An elegant stone archway frames the entrance, with rusted scrap metal and broken pieces of mortar piled on top to prevent rainwater from flooding the small room. Bits and pieces of fragmented pots are piled haphazardly in a back corner.
A traditional stove, or babour, Arabic for kerosene burner, commands the center of the room. It doubles as the only heat source during the winter months, as nighttime temperatures can drop below freezing.
An old television set crackles in the background, the colors and shapes on the screen disfigured by poor reception. A fine, white film of dust covers every surface, and it puffs out of antique pillows on the faded couch when it is sat upon.
No one knows or remembers exactly how long the workshop has been running.
Fakhoury believes the family folklore and says that Roman potters trained his forefathers when they came to construct the ancient, colonnaded citadel of Baalbek in Lebanon’s Bekaa Valley around 300 B.C.

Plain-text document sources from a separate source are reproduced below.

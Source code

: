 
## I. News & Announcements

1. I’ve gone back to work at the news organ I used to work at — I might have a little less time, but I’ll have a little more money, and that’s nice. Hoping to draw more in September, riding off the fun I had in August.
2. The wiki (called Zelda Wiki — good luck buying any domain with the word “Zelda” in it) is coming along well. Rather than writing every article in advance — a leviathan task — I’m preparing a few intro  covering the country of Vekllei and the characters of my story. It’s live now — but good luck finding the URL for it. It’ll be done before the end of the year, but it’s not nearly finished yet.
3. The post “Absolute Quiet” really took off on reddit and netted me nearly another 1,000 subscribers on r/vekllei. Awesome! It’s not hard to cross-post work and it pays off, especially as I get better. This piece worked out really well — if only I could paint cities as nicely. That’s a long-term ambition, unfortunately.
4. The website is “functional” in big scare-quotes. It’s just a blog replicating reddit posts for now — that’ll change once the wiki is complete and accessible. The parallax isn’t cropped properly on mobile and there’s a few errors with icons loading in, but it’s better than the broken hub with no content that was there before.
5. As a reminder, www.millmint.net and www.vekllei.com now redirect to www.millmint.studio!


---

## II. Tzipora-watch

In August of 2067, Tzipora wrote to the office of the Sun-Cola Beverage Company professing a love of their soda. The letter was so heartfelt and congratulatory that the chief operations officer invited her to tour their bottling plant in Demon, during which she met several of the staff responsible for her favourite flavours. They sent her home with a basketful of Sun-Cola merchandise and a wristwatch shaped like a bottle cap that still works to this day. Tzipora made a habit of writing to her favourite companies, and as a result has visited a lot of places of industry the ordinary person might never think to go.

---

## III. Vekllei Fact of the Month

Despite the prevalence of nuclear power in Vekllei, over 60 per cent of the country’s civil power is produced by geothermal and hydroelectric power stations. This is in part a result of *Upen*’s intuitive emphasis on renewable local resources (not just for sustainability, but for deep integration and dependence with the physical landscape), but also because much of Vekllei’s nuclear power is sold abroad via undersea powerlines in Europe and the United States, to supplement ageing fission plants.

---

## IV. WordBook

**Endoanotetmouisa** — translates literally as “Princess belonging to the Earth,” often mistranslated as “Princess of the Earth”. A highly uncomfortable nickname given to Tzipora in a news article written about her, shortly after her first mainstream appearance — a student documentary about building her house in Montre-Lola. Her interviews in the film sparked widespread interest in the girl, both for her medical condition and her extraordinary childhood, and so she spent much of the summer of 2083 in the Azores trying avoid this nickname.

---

When the Romans left, his ancestors searched for the purest clay in the country, and eventually settled in Beit Shabab to be close to the best natural source: a small and muddy lake in the forest beneath the village (the mawsel).
Fakhoury’s creased wrinkles deepen and his brown face cracks into a crooked smile as he recalls a childhood of running among the clay pots. He’s worked as a potter for 60 years. His father, grandfather, great-grandfather, and great-great-grandfather all worked in this same space before him.
At no moment in his life did Fakhoury, now 66, wish for an alternative career path. He loves this job, he says.
Years of hard labor have given him a worn appearance and demeanor, but they have also kept him strong and tough. Toiling in the workshop where he was raised, he cuts the figure of a surviving Chinese terra-cotta warrior, stained by the mud that has defined his livelihood for half a century.
Fakhoury left the village temporarily during the Lebanese Civil War and worked in trade in West Africa. He always dreamt of returning to his workshop to continue his family’s legacy.
“I lived there, but I dreamed in Lebanon,” he says with a smile.
Fakhoury returned to find a wall of the workshop blown out by a bomb, but his tools intact. He wasted no time in repairing the room and reopening his business.
His wife and he have three daughters, all of whom are married and have long since left the house. Women don’t do pottery, he says, at least in Beit Shabab.
His face falls, however, when he reveals that he has no heir to continue Beit Shabab’s trademark industry when he retires.
“This workshop has been running for hundreds, maybe thousands of years, and when I go, it may all have been for nothing,” he lamented, looking wistfully around the chamber.
Though customers used to flock from across the country to hand pick his pots, the advent of plastic containers has slashed demand massively.
Nowadays, customers are often decorators seeking a rustic look, or tourists looking for authentic Lebanese craftsmanship.
He still ships a couple of hundred pots every year to a Jordanian arak producer, who uses them to store the anise-flavored liquor.
Producing pottery is like cultivating a crop, he muses. The clay is collected in the spring when it has the right consistency, then handspun into pots using a potter’s wheel.
The kiln, an oven designed especially for pottery, is fired up in August, the hottest month of the year, to accelerate the baking.
During these scorching weeks, Fakhoury stays up throughout the night to monitor the ovens and rotate the pots, making sure that months of intensive craftsmanship and exertion do not go up in flames.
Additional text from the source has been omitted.